**Supplied material**
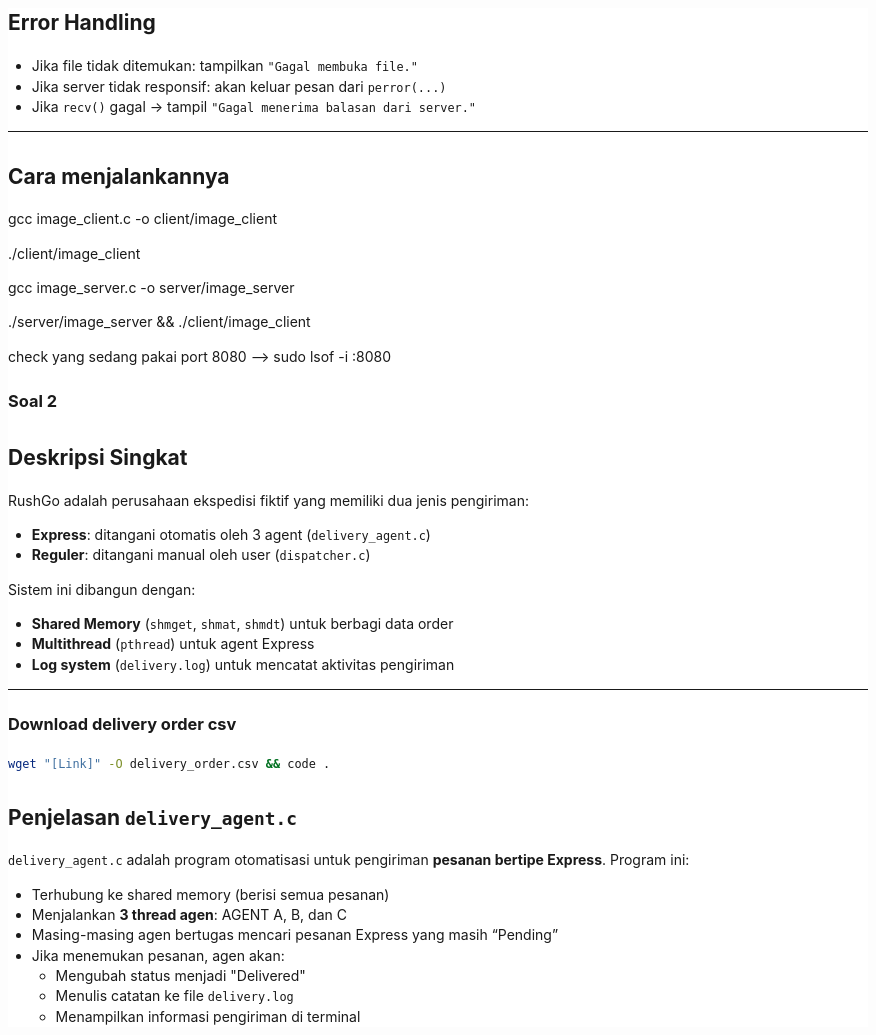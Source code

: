 
## Error Handling

- Jika file tidak ditemukan: tampilkan `"Gagal membuka file."`
- Jika server tidak responsif: akan keluar pesan dari `perror(...)`
- Jika `recv()` gagal → tampil `"Gagal menerima balasan dari server."`

---

## Cara menjalankannya

gcc image_client.c -o client/image_client

./client/image_client

gcc image_server.c -o server/image_server

./server/image_server && ./client/image_client

check yang sedang pakai port 8080 —> sudo lsof -i :8080

### Soal 2
## Deskripsi Singkat

RushGo adalah perusahaan ekspedisi fiktif yang memiliki dua jenis pengiriman:

- **Express**: ditangani otomatis oleh 3 agent (`delivery_agent.c`)
- **Reguler**: ditangani manual oleh user (`dispatcher.c`)

Sistem ini dibangun dengan:

- **Shared Memory** (`shmget`, `shmat`, `shmdt`) untuk berbagi data order
- **Multithread** (`pthread`) untuk agent Express
- **Log system** (`delivery.log`) untuk mencatat aktivitas pengiriman

---

### **Download delivery order csv**

```bash
wget "[Link]" -O delivery_order.csv && code .
```

## Penjelasan `delivery_agent.c`

`delivery_agent.c` adalah program otomatisasi untuk pengiriman **pesanan bertipe Express**. Program ini:

- Terhubung ke shared memory (berisi semua pesanan)
- Menjalankan **3 thread agen**: AGENT A, B, dan C
- Masing-masing agen bertugas mencari pesanan Express yang masih “Pending”
- Jika menemukan pesanan, agen akan:
    - Mengubah status menjadi "Delivered"
    - Menulis catatan ke file `delivery.log`
    - Menampilkan informasi pengiriman di terminal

**Exercise details**
Reproduce, exactly and with nothing added, the lines from the one that includes "- Jika menemukan" through the last line of the material.

**Result**
- Jika menemukan pesanan, agen akan:
    - Mengubah status menjadi "Delivered"
    - Menulis catatan ke file `delivery.log`
    - Menampilkan informasi pengiriman di terminal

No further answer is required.